Le PDG fait de la diversion. La réplique du tic au tac de la Coalition, très attendue par les partisans du changement et de l’alternance, a été perçue comme « la réponse du berger à la bergère ». Effectivement, la confrontation est en train de prendre forme. Mais pour combien de temps et sous quelles formes et avec quels acteurs ? Drôle de manière pour le PDG et la Coalition de souhaiter joyeuses fêtes de Noël et de la saint Sylvestre aux Gabonais… Qui peut reprocher à Ping, le président élu de la République, de s’indigner des grossiers et violents outrages, en paroles et en actes, que lui font subir, devant le monde entier depuis deux ans, un groupuscule de compatriotes qui concentre tous les pouvoirs ? Outrages publics auxquels s’ajoute l’effet agressif du temps qui agit sur le corps humain. Nos compatriotes du PDG ont toujours traité les Gabonais comme des serfs qui sont au service d’une royauté.

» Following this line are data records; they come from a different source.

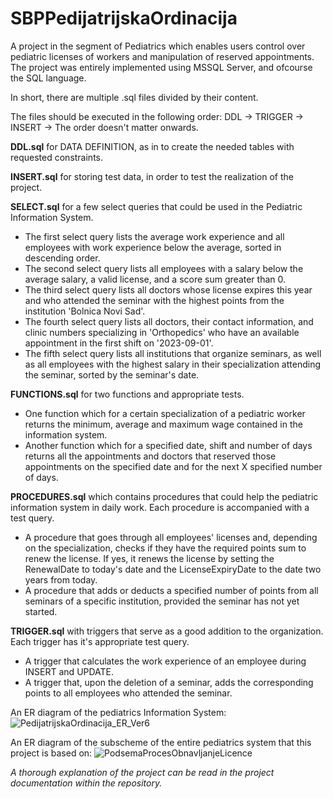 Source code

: # SBPPedijatrijskaOrdinacija
A project in the segment of Pediatrics which enables users control over pediatric licenses of workers and manipulation of reserved appointments.
The project was entirely implemented using MSSQL Server, and ofcourse the SQL language.

In short, there are multiple .sql files divided by their content.

The files should be executed in the following order: DDL -> TRIGGER -> INSERT -> The order doesn't matter onwards.

**DDL.sql** for DATA DEFINITION, as in to create the needed tables with requested constraints.

**INSERT.sql** for storing test data, in order to test the realization of the project.

**SELECT.sql** for a few select queries that could be used in the Pediatric Information System.
- The first select query lists the average work experience and all employees with work experience below the average, sorted in descending order.
- The second select query lists all employees with a salary below the average salary, a valid license, and a score sum greater than 0.
- The third select query lists all doctors whose license expires this year and who attended the seminar with the highest points from the institution 'Bolnica Novi Sad'.
- The fourth select query lists all doctors, their contact information, and clinic numbers specializing in 'Orthopedics' who have an available appointment in the first shift on '2023-09-01'.
- The fifth select query lists all institutions that organize seminars, as well as all employees with the highest salary in their specialization attending the seminar, sorted by the seminar's date.

**FUNCTIONS.sql** for two functions and appropriate tests.
- One function which for a certain specialization of a pediatric worker returns the minimum, average and maximum wage
  contained in the information system.
- Another function which for a specified date, shift and number of days returns all the appointments and doctors that reserved those appointments on the specified date and for the next X specified number of days.

**PROCEDURES.sql** which contains procedures that could help the pediatric information system in daily work. Each procedure is accompanied with a test query.
- A procedure that goes through all employees' licenses and, depending on the specialization, checks if they have the required points sum to renew the license. If yes, it renews the license by setting the RenewalDate to today's date and the LicenseExpiryDate to the date two years from today.
- A procedure that adds or deducts a specified number of points from all seminars of a specific institution, provided the seminar has not yet started.

**TRIGGER.sql** with triggers that serve as a good addition to the organization. Each trigger has it's appropriate test query.
- A trigger that calculates the work experience of an employee during INSERT and UPDATE.
- A trigger that, upon the deletion of a seminar, adds the corresponding points to all employees who attended the seminar.

An ER diagram of the pediatrics Information System:
![PedijatrijskaOrdinacija_ER_Ver6](https://github.com/user-attachments/assets/a0f2b26e-e61b-42c2-a1f5-b6acb84a1d79)


An ER diagram of the subscheme of the entire pediatrics system that this project is based on:
![PodsemaProcesObnavljanjeLicence](https://github.com/user-attachments/assets/14cbc85b-fe1b-4576-b5ef-8fd59fb7e7c4)


*A thorough explanation of the project can be read in the project documentation within the repository.*

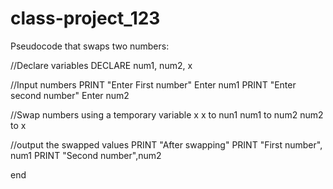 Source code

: # class-project_123
Pseudocode that swaps two numbers:

//Declare variables
DECLARE num1, num2, x

//Input numbers
PRINT "Enter First number"
Enter num1
PRINT "Enter second number"
Enter num2

//Swap numbers using a temporary variable x
x to nun1
num1 to num2
num2 to x

//output the swapped values
PRINT "After swapping"
PRINT "First number", num1
PRINT "Second number",num2

end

Ping n’est pas violent. Il extériorise les déchirements qu’il ressent au tréfonds de son être, dont certains ont pour appellation injustice, haine, jalousie, trahison. Cet homme donne l’impression de vivre stoïquement l’agressivité, l’ingratitude et l’antipathie de quelques puissances occultes et d’une catégorie de ses compatriotes, dont nombre ont cheminé en politique avec lui pendant des années ; certains depuis sa jeunesse. Il naît chez l’homme floué, dupé, trahi et volé une douloureuse sensation qui produit un sentiment d’amertume et un état d’âme qui confinent la victime à l’absurde. L’agressivité provoque souvent chez la victime un légitime reflexe d’auto-défense. Ping est victime d’une cabale d’Etat qui aurait eu, sous d’autres cieux, des dramatiques conséquences sociales. Si Ping était un homme violent comme le claironne le PDG, le pays aurait déjà été non seulement dans la confrontation politique, mais aussi dans de sanglantes échauffourées. Que ces messieurs dames du PDG se le disent : Ping n’est pas un violent, même s’il est vrai qu’au fond de chaque homme, de chacun de nous tous, sommeille un assassin qui peut se réveiller à tout moment dès que l’occasion lui est donnée. Pour l’avoir approché pendant quelques années, il me plaît de dire qu’en diplomate chevronné, Ping affiche en permanence la bonne humeur et une imperturbable joie lisse, accompagnées d’un subtil humour qui lui permettent vraisemblablement de dissimuler ses ressentiments et ses peines.
Cependant, seules les personnes qui ont été menacées, violentées, humiliées et trahies peuvent imaginer et comprendre les mortifications de ce grand homme d’Etat, au caractère bien trempé, qui est maltraité et traité comme un « petit », par de « petites gens » dans son propre pays : le petit Gabon. Monsieur Ping, que ferez-vous ?… Et toi, peuple gabonais, que feras-tu… si, par une géniale savante entourloupe, on nous empêche de récupérer notre victoire et qu’un « troisième larron », qui ne serait pas des nôtres, soit coopté chef de l’Etat gabonais ? Le Gabon ne doit pas être à l’origine d’une « guerre mondiale ». Mes vœux les meilleurs à Monsieur le président élu de la République gabonaise, à nos lecteurs et à tous nos autres compatriotes patriotes.